Many of them busily snapped pictures, some for insurance purposes, others simply to record the perverse natural beauty as a memento of a week they were not likely to forget for a long time.

Tall trees everywhere were reduced to towering, gnarled spikes as their lofty canopies toppled under the weight. Some looked as if they had been split by lightning, while others appeared to have been smashed flat by a great weight from above.

Ted Taylor, whose yard at the corner of Buck Street and Webster Avenue looked like a small-scale logging operation, spent the morning cutting up one of the two trees that had crashed against his roof the night before.

Taylor, wearing a hard hat and a carrying a chain saw, said he had just come home from work at noon Thursday when the first limb snapped.

“It was a 10-inch limb, and when it fell it shook the whole house,” Taylor said, as several neighbors roamed his property to help with the cleanup. “It was so loud that a Bangor Hydro crew heard it from down the street and came up to help.”

Like many people in Bangor, the Taylors broke out their camping gear and opened their home to a few less-fortunate relatives for the evening.

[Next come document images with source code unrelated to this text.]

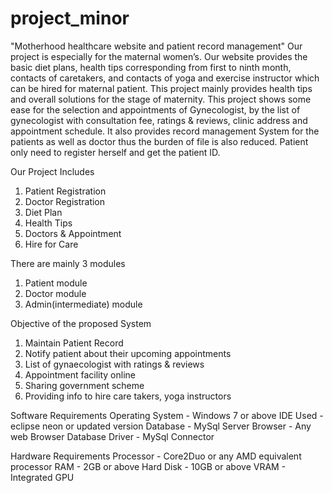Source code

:# project_minor
"Motherhood healthcare website and patient record management"
Our project is especially for the maternal women’s. Our website provides the basic diet plans, health tips corresponding from first to ninth month, contacts of caretakers, and contacts of yoga and exercise instructor which can be hired for maternal patient.  This project mainly provides health tips and overall solutions for the stage of maternity. This project shows some ease for the selection and appointments of Gynecologist, by the list of gynecologist with consultation fee, ratings & reviews, clinic address and appointment schedule. It also provides record management System for the patients as well as doctor thus the burden of file is also reduced. Patient only need to register herself and get the patient ID.

Our Project Includes
1. Patient Registration
2. Doctor Registration
3. Diet Plan
4. Health Tips
5. Doctors & Appointment
6. Hire for Care

There are mainly 3 modules 
1. Patient module
2. Doctor module
3. Admin(intermediate) module

Objective of the proposed System
1. Maintain Patient Record
2. Notify patient about their upcoming appointments
3. List of gynaecologist with ratings & reviews
4. Appointment facility online 
5. Sharing government scheme
6. Providing info to hire care takers, yoga instructors

Software Requirements
Operating System - Windows 7 or above
IDE Used - eclipse neon or updated version
Database - MySql Server
Browser - Any web Browser
Database Driver - MySql Connector

Hardware Requirements
Processor - Core2Duo or any AMD equivalent processor
RAM - 2GB or above
Hard Disk - 10GB or above
VRAM - Integrated GPU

Huddled by the fireplace, they listened to the gunshot sounds of trees snapping in the night and wondered what their house would look like by morning.

“It’s a mess here right now, but we were lucky,” Taylor said, managing a smile as gazed at his crushed wooden fence and a growing mountain of brush. “I’m sure there are people with bigger problems out there.”

Although most streets remained passable, Mary Lou Ricci found out that driving beneath the icy, overhanging branches could be risky business. Ricci, who also lives on hard-hit Buck Street, was out with her son trying to find some kerosene when a thick branch crashed onto the roof of their van.

“My son and I looked at each other and I could see he was scared,” Ricci said. “But we were lucky it didn’t come through the windshield.”

Robert Gammons, who lives at 623 Ohio St., said that the city’s abundant box elder maple and silver maple trees are the most susceptible to the severe strain of heavy ice. And Gammons should know, not only because he’s a professional forester but because a huge box elder maple happened to be resting precariously against his roof as he made his observation.

“It hasn’t done a lot of damage yet, but taking it down is going to be real tricky,” said Gammons, one of the few lucky Bangor residents who never lost electrical power throughout the four-day siege. “The worst part about these trees is that they also make lousy firewood.”